** ACTIVITY **
Examine the entries and show every line in which the word "designing" is found.

** LISTED ENTRIES **
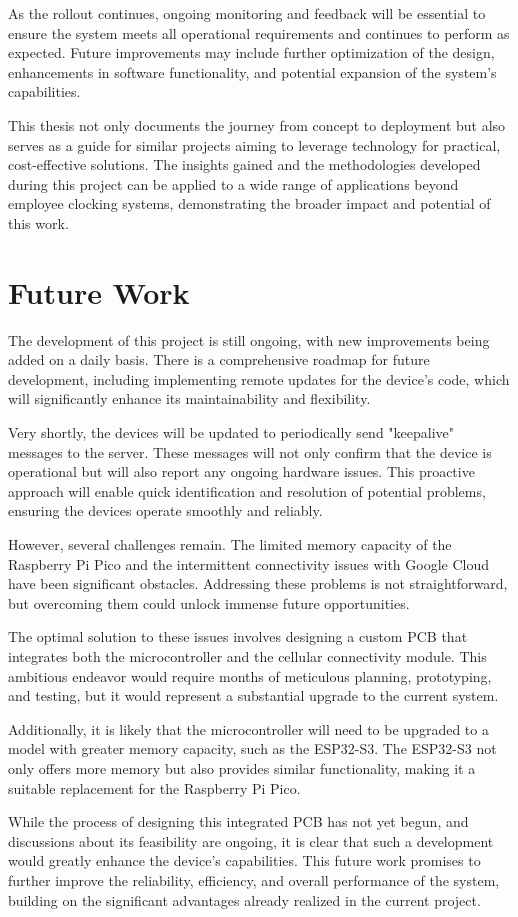 As the rollout continues, ongoing monitoring and feedback will be essential to ensure the system 
meets all operational requirements and continues to perform as expected. Future improvements may 
include further optimization of the design, enhancements in software functionality, and potential 
expansion of the system's capabilities.

This thesis not only documents the journey from concept to deployment but also serves as a guide 
for similar projects aiming to leverage technology for practical, cost-effective solutions. The 
insights gained and the methodologies developed during this project can be applied to a wide range 
of applications beyond employee clocking systems, demonstrating the broader impact and potential 
of this work.


\section{Future Work}

The development of this project is still ongoing, with new improvements being added on a daily 
basis. There is a comprehensive roadmap for future development, including implementing remote 
updates for the device's code, which will significantly enhance its maintainability and 
flexibility.

Very shortly, the devices will be updated to periodically send "keepalive" messages to the server. 
These messages will not only confirm that the device is operational but will also report any 
ongoing hardware issues. This proactive approach will enable quick identification and resolution 
of potential problems, ensuring the devices operate smoothly and reliably.

However, several challenges remain. The limited memory capacity of the Raspberry Pi Pico and the 
intermittent connectivity issues with Google Cloud have been significant obstacles. Addressing 
these problems is not straightforward, but overcoming them could unlock immense future 
opportunities.

The optimal solution to these issues involves designing a custom PCB that integrates both the 
microcontroller and the cellular connectivity module. This ambitious endeavor would require months 
of meticulous planning, prototyping, and testing, but it would represent a substantial upgrade to 
the current system.

Additionally, it is likely that the microcontroller will need to be upgraded to a model with 
greater memory capacity, such as the ESP32-S3. The ESP32-S3 not only offers more memory but also 
provides similar functionality, making it a suitable replacement for the Raspberry Pi Pico.

While the process of designing this integrated PCB has not yet begun, and discussions about its 
feasibility are ongoing, it is clear that such a development would greatly enhance the device's 
capabilities. This future work promises to further improve the reliability, efficiency, and 
overall performance of the system, building on the significant advantages already realized in the 
current project.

** TASK OUTPUT **
The optimal solution to these issues involves designing a custom PCB that integrates both the 
While the process of designing this integrated PCB has not yet begun, and discussions about its 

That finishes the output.